The series is created by Kirkman but features a rotating roster of writers on the title. The first trade paperback collects Nick Spencer’s 7 issue story arc ‘I Quit’.
Thief of Thieves follows the story of Conrad Paulson A.K.A ‘Redmond’ the greatest thief of this generation. If you imagine Don Draper had a love child with Selina Kyle and throw in a little Sterling Archer for good measure, and that’s pretty much Conrad. He’s brilliant, calculating, charming and, surprise, surprise, his personal life is a mess. The series follows Conrad as he attempts to give up thieving in order to win back his estranged ex-wife back only to be forced back into the immoral world of art thievery and diamond heists to save his son from prison If this sounds all like some massive cliché to you, that’s because it very much is.

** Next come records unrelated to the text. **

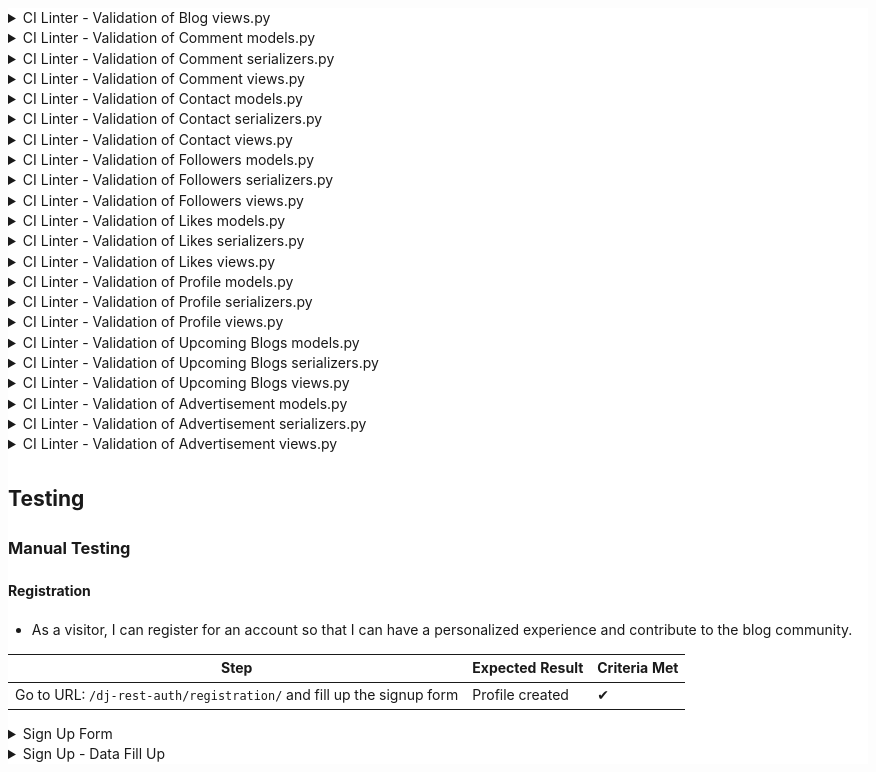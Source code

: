 <details><summary>CI Linter - Validation of Blog views.py</summary></details>

<details><summary>CI Linter - Validation of Comment models.py</summary></details>

<details><summary>CI Linter - Validation of Comment serializers.py</summary></details>

<details><summary>CI Linter - Validation of Comment views.py</summary></details>

<details><summary>CI Linter - Validation of Contact models.py</summary></details>

<details><summary>CI Linter - Validation of Contact serializers.py</summary></details>

<details><summary>CI Linter - Validation of Contact views.py</summary></details>

<details><summary>CI Linter - Validation of Followers models.py</summary></details>

<details><summary>CI Linter - Validation of Followers serializers.py</summary></details>

<details><summary>CI Linter - Validation of Followers views.py</summary></details>

<details><summary>CI Linter - Validation of Likes models.py</summary></details>

<details><summary>CI Linter - Validation of Likes serializers.py</summary></details>

<details><summary>CI Linter - Validation of Likes views.py</summary></details>

<details><summary>CI Linter - Validation of Profile models.py</summary></details>

<details><summary>CI Linter - Validation of Profile serializers.py</summary></details>

<details><summary>CI Linter - Validation of Profile views.py</summary></details>

<details><summary>CI Linter - Validation of Upcoming Blogs models.py</summary></details>

<details><summary>CI Linter - Validation of Upcoming Blogs serializers.py</summary></details>

<details><summary>CI Linter - Validation of Upcoming Blogs views.py</summary></details>


<details><summary>CI Linter - Validation of Advertisement models.py</summary></details>

<details><summary>CI Linter - Validation of Advertisement serializers.py</summary></details>

<details><summary>CI Linter - Validation of Advertisement views.py</summary></details>


## Testing

### Manual Testing

#### Registration

* As a visitor, I can register for an account so that I can have a personalized experience and contribute to the blog community.

| **Step**                              | **Expected Result**             | **Criteria Met** |
| ------------------------------------- | ------------------------------- | ----------------- |
| Go to URL: `/dj-rest-auth/registration/` and fill up the signup form | Profile created | &#10004; |

<details><summary>Sign Up Form</summary></details>

<details><summary>Sign Up - Data Fill Up</summary></details>
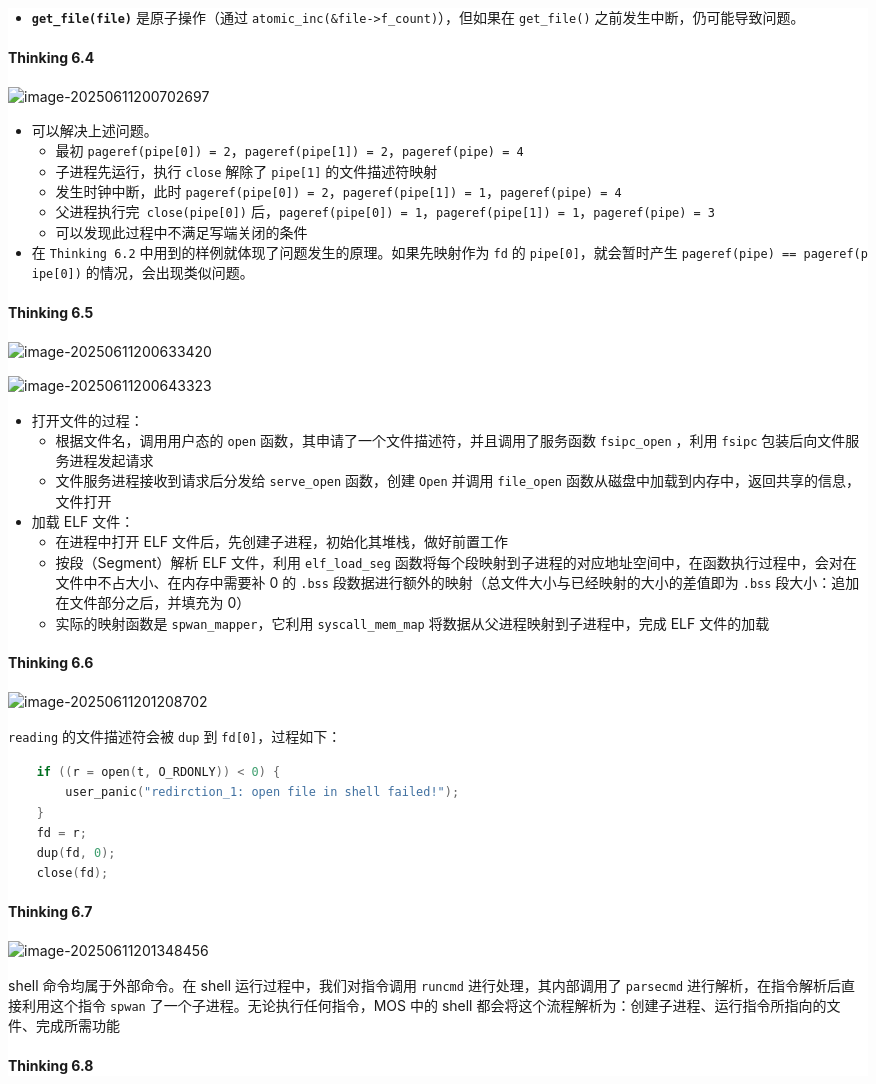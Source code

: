 - **`get_file(file)`** 是原子操作（通过 `atomic_inc(&file->f_count)`），但如果在 `get_file()` 之前发生中断，仍可能导致问题。

#### Thinking 6.4

![image-20250611200702697](Lab6.assets/image-20250611200702697.png)

- 可以解决上述问题。
  - 最初 `pageref(pipe[0]) = 2`，`pageref(pipe[1]) = 2`，`pageref(pipe) = 4`
  - 子进程先运行，执行 `close` 解除了 `pipe[1]` 的文件描述符映射
  - 发生时钟中断，此时 `pageref(pipe[0]) = 2`，`pageref(pipe[1]) = 1`，`pageref(pipe) = 4`
  - 父进程执行完` close(pipe[0])` 后，`pageref(pipe[0]) = 1`，`pageref(pipe[1]) = 1`，`pageref(pipe) = 3`
  - 可以发现此过程中不满足写端关闭的条件
- 在 `Thinking 6.2` 中用到的样例就体现了问题发生的原理。如果先映射作为 `fd` 的 `pipe[0]`，就会暂时产生 `pageref(pipe) == pageref(pipe[0])` 的情况，会出现类似问题。

#### Thinking 6.5

![image-20250611200633420](Lab6.assets/image-20250611200633420.png)

![image-20250611200643323](Lab6.assets/image-20250611200643323.png)

- 打开文件的过程：
  - 根据文件名，调用用户态的 `open` 函数，其申请了一个文件描述符，并且调用了服务函数 `fsipc_open` ，利用 `fsipc` 包装后向文件服务进程发起请求
  - 文件服务进程接收到请求后分发给 `serve_open` 函数，创建 `Open` 并调用 `file_open` 函数从磁盘中加载到内存中，返回共享的信息，文件打开
- 加载 ELF 文件：
  - 在进程中打开 ELF 文件后，先创建子进程，初始化其堆栈，做好前置工作
  - 按段（Segment）解析 ELF 文件，利用 `elf_load_seg` 函数将每个段映射到子进程的对应地址空间中，在函数执行过程中，会对在文件中不占大小、在内存中需要补 0 的 `.bss` 段数据进行额外的映射（总文件大小与已经映射的大小的差值即为 `.bss` 段大小：追加在文件部分之后，并填充为 0）
  - 实际的映射函数是 `spwan_mapper`，它利用 `syscall_mem_map` 将数据从父进程映射到子进程中，完成 ELF 文件的加载

#### Thinking 6.6

![image-20250611201208702](Lab6.assets/image-20250611201208702.png)

 `reading` 的文件描述符会被 `dup` 到 `fd[0]`，过程如下：

```c
	if ((r = open(t, O_RDONLY)) < 0) {
		user_panic("redirction_1: open file in shell failed!");
	}
	fd = r;
	dup(fd, 0);
	close(fd);
```

#### Thinking 6.7

![image-20250611201348456](Lab6.assets/image-20250611201348456.png)

 shell 命令均属于外部命令。在 shell 运行过程中，我们对指令调用 `runcmd` 进行处理，其内部调用了 `parsecmd` 进行解析，在指令解析后直接利用这个指令 `spwan` 了一个子进程。无论执行任何指令，MOS 中的 shell 都会将这个流程解析为：创建子进程、运行指令所指向的文件、完成所需功能

#### Thinking 6.8
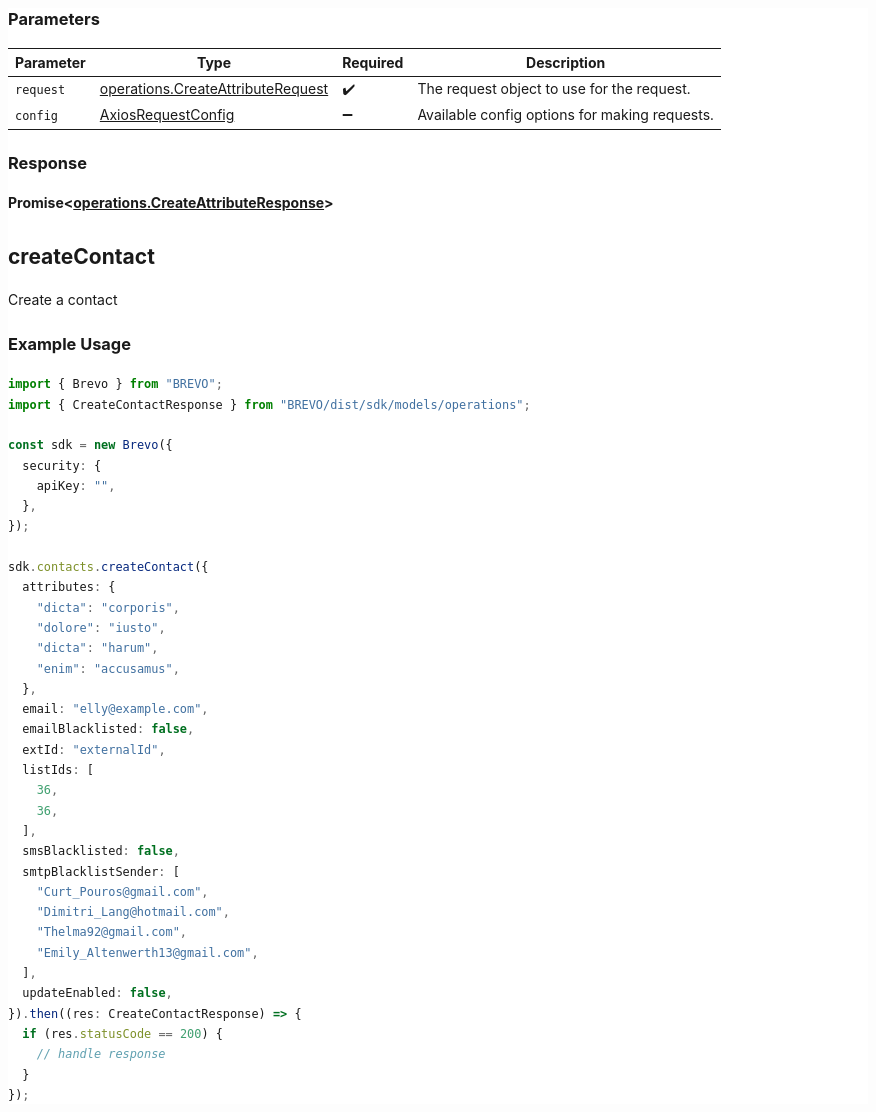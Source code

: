 ### Parameters

| Parameter                                                                              | Type                                                                                   | Required                                                                               | Description                                                                            |
| -------------------------------------------------------------------------------------- | -------------------------------------------------------------------------------------- | -------------------------------------------------------------------------------------- | -------------------------------------------------------------------------------------- |
| `request`                                                                              | [operations.CreateAttributeRequest](../../models/operations/createattributerequest.md) | :heavy_check_mark:                                                                     | The request object to use for the request.                                             |
| `config`                                                                               | [AxiosRequestConfig](https://axios-http.com/docs/req_config)                           | :heavy_minus_sign:                                                                     | Available config options for making requests.                                          |


### Response

**Promise<[operations.CreateAttributeResponse](../../models/operations/createattributeresponse.md)>**


## createContact

Create a contact

### Example Usage

```typescript
import { Brevo } from "BREVO";
import { CreateContactResponse } from "BREVO/dist/sdk/models/operations";

const sdk = new Brevo({
  security: {
    apiKey: "",
  },
});

sdk.contacts.createContact({
  attributes: {
    "dicta": "corporis",
    "dolore": "iusto",
    "dicta": "harum",
    "enim": "accusamus",
  },
  email: "elly@example.com",
  emailBlacklisted: false,
  extId: "externalId",
  listIds: [
    36,
    36,
  ],
  smsBlacklisted: false,
  smtpBlacklistSender: [
    "Curt_Pouros@gmail.com",
    "Dimitri_Lang@hotmail.com",
    "Thelma92@gmail.com",
    "Emily_Altenwerth13@gmail.com",
  ],
  updateEnabled: false,
}).then((res: CreateContactResponse) => {
  if (res.statusCode == 200) {
    // handle response
  }
});
```
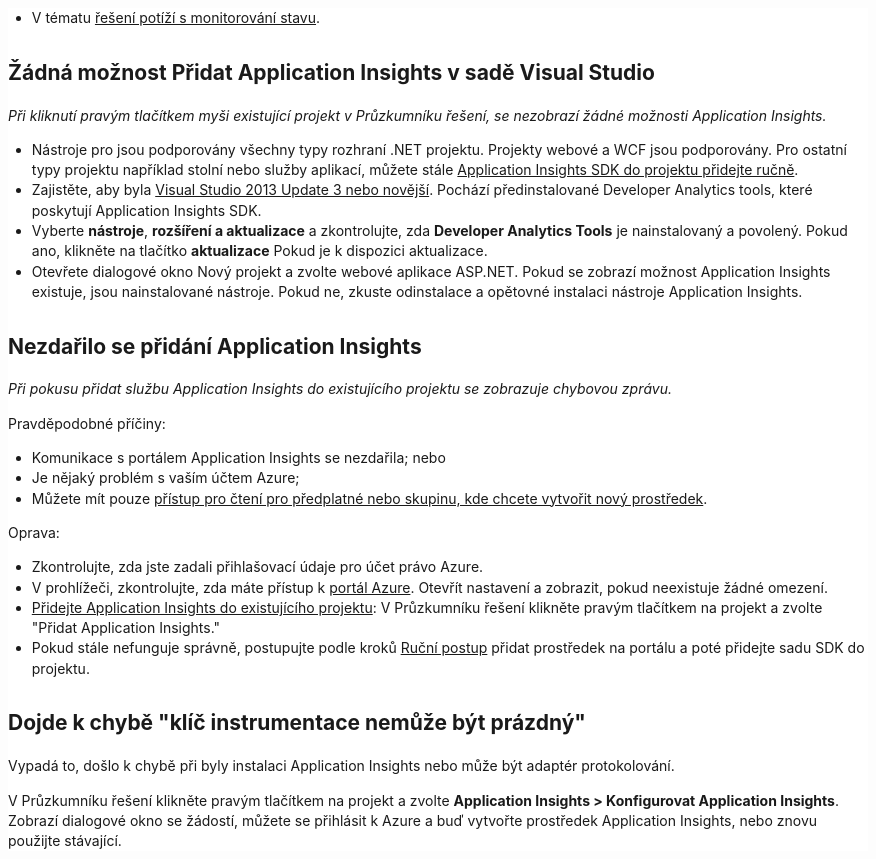 * V tématu [řešení potíží s monitorování stavu](app-insights-monitor-performance-live-website-now.md#troubleshooting-runtime-configuration-of-application-insights). 

## <a name="q01"></a>Žádná možnost Přidat Application Insights v sadě Visual Studio
*Při kliknutí pravým tlačítkem myši existující projekt v Průzkumníku řešení, se nezobrazí žádné možnosti Application Insights.*

* Nástroje pro jsou podporovány všechny typy rozhraní .NET projektu. Projekty webové a WCF jsou podporovány. Pro ostatní typy projektu například stolní nebo služby aplikací, můžete stále [Application Insights SDK do projektu přidejte ručně](app-insights-windows-desktop.md).
* Zajistěte, aby byla [Visual Studio 2013 Update 3 nebo novější](http://go.microsoft.com/fwlink/?LinkId=397827). Pochází předinstalované Developer Analytics tools, které poskytují Application Insights SDK.
* Vyberte **nástroje**, **rozšíření a aktualizace** a zkontrolujte, zda **Developer Analytics Tools** je nainstalovaný a povolený. Pokud ano, klikněte na tlačítko **aktualizace** Pokud je k dispozici aktualizace.
* Otevřete dialogové okno Nový projekt a zvolte webové aplikace ASP.NET. Pokud se zobrazí možnost Application Insights existuje, jsou nainstalované nástroje. Pokud ne, zkuste odinstalace a opětovné instalaci nástroje Application Insights.

## <a name="q02"></a>Nezdařilo se přidání Application Insights
*Při pokusu přidat službu Application Insights do existujícího projektu se zobrazuje chybovou zprávu.*

Pravděpodobné příčiny:

* Komunikace s portálem Application Insights se nezdařila; nebo
* Je nějaký problém s vaším účtem Azure;
* Můžete mít pouze [přístup pro čtení pro předplatné nebo skupinu, kde chcete vytvořit nový prostředek](app-insights-resources-roles-access-control.md).

Oprava:

* Zkontrolujte, zda jste zadali přihlašovací údaje pro účet právo Azure. 
* V prohlížeči, zkontrolujte, zda máte přístup k [portál Azure](https://portal.azure.com). Otevřít nastavení a zobrazit, pokud neexistuje žádné omezení.
* [Přidejte Application Insights do existujícího projektu](app-insights-asp-net.md): V Průzkumníku řešení klikněte pravým tlačítkem na projekt a zvolte "Přidat Application Insights."
* Pokud stále nefunguje správně, postupujte podle kroků [Ruční postup](app-insights-windows-services.md) přidat prostředek na portálu a poté přidejte sadu SDK do projektu. 

## <a name="emptykey"></a>Dojde k chybě "klíč instrumentace nemůže být prázdný"
Vypadá to, došlo k chybě při byly instalaci Application Insights nebo může být adaptér protokolování.

V Průzkumníku řešení klikněte pravým tlačítkem na projekt a zvolte **Application Insights > Konfigurovat Application Insights**. Zobrazí dialogové okno se žádostí, můžete se přihlásit k Azure a buď vytvořte prostředek Application Insights, nebo znovu použijte stávající.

The premise and territory of this series is very much the standard ‘crime and action’ fare so best not to go into this book expecting Kirkman and Spencer to re-invent the genre. With that said, this is one hell of a good read, a testament to Kirkman’s strong characterisation and attention to character details and back story. After just three issues of the comic AMC was already working with Kirkman on a television adaptation.
Spencer’s writing brings Kirkman’s concept to life delivering punchy dialogue and a well thought out plot. Although the comic has a very serious tone overall, Spencer delivers a playfulness in the way he delivers the plot, with plenty of humorously titled flashbacks to stop the book from getting overly melodramatic. This is all complimented by Shawn Martinbrough’s art that look exactly like stills from of an episode of Archer. The panels are widescreen, stretching the entire width of the page, and display a real attention to detail.
Although not in any way original it makes up for it with quality writing, something that we see far too little of these days, and a passion for graphic novel storytelling that flows off the page. Easily a buy.